One of the difficulties about the amendment is that it is raised in a context unlike that in Sweden, Germany, France or other countries which have criminal and civil sanctions and remedies. In those countries they guarantee a right to free speech and privacy. There is a proper constitutional framework in which courts can decide on the balance between the right to free speech and freedom of the press and the right to personal privacy.

That has not yet happened in this country, even though noble Lords have several times sought to secure that position by passing Bills to incorporate the European Convention on Human Rights into our law. The European Convention on Human Rights guarantees both freedom of expression and a personal right of privacy.

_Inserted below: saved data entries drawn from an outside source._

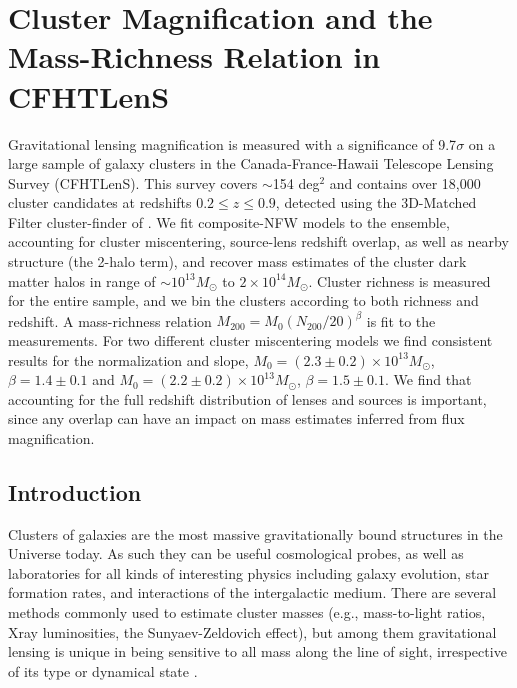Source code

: 
\chapter{Cluster Magnification and the Mass-Richness Relation in CFHTLenS}
\label{ch3}

Gravitational lensing magnification is measured with a significance of 9.7$\sigma$ on a large sample of galaxy clusters in the Canada-France-Hawaii Telescope Lensing Survey (CFHTLenS). This survey covers $\sim$154 deg$^2$ and contains over 18,000 cluster candidates at redshifts $0.2 \leq z \leq 0.9$, detected using the 3D-Matched Filter cluster-finder of \citet{Milkeraitis10}. We fit composite-NFW models to the ensemble, accounting for cluster miscentering, source-lens redshift overlap, as well as nearby structure (the 2-halo term), and recover mass estimates of the cluster dark matter halos in range of $\sim10^{13} M_\odot$ to $2\times10^{14} M_\odot$. Cluster richness is measured for the entire sample, and we bin the clusters according to both richness and redshift. A mass-richness relation $M_{200} = M_0 (N_{200} / 20)^\beta$ is fit to the measurements. For two different cluster miscentering models we find consistent results for the normalization and slope,  $M_0 = (2.3 \pm 0.2) \times 10^{13} M_\odot$, $\beta = 1.4 \pm 0.1$ and $M_0 = (2.2 \pm 0.2) \times 10^{13} M_\odot$, $\beta = 1.5 \pm 0.1$. We find that accounting for the full redshift distribution of lenses and sources is important, since any overlap can have an impact on mass estimates inferred from flux magnification.


\section{Introduction}
Clusters of galaxies are the most massive gravitationally bound structures in the Universe today. As such they can be useful cosmological probes, as well as laboratories for all kinds of interesting physics including galaxy evolution, star formation rates, and interactions of the intergalactic medium. There are several methods commonly used to estimate cluster masses (e.g., mass-to-light ratios, Xray luminosities, the Sunyaev-Zeldovich effect), but among them gravitational lensing is unique in being sensitive to all mass along the line of sight, irrespective of its type or dynamical state \citep{BS01}.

If one considers the specific proposal, one central problem about the amendment is that there is no positive statutory right to free speech and therefore it seeks to introduce criminal sanctions and penalties in an area where magistrates, juries and judges would be unguided on the need to respect freedom of expression except in the language of the defences in subsection (2). The magistrates or a jury would have to decide whether an offence has been committed by a journalist on the basis not of paragraph 2 of Article 10 of the European Convention—that is, whether a finding of guilt or a punishment were necessary in a democratic society for protecting the right to personal privacy—but of whether the act was done for the purpose of preventing, detecting or exposing the commission of a crime or other seriously anti-social conduct.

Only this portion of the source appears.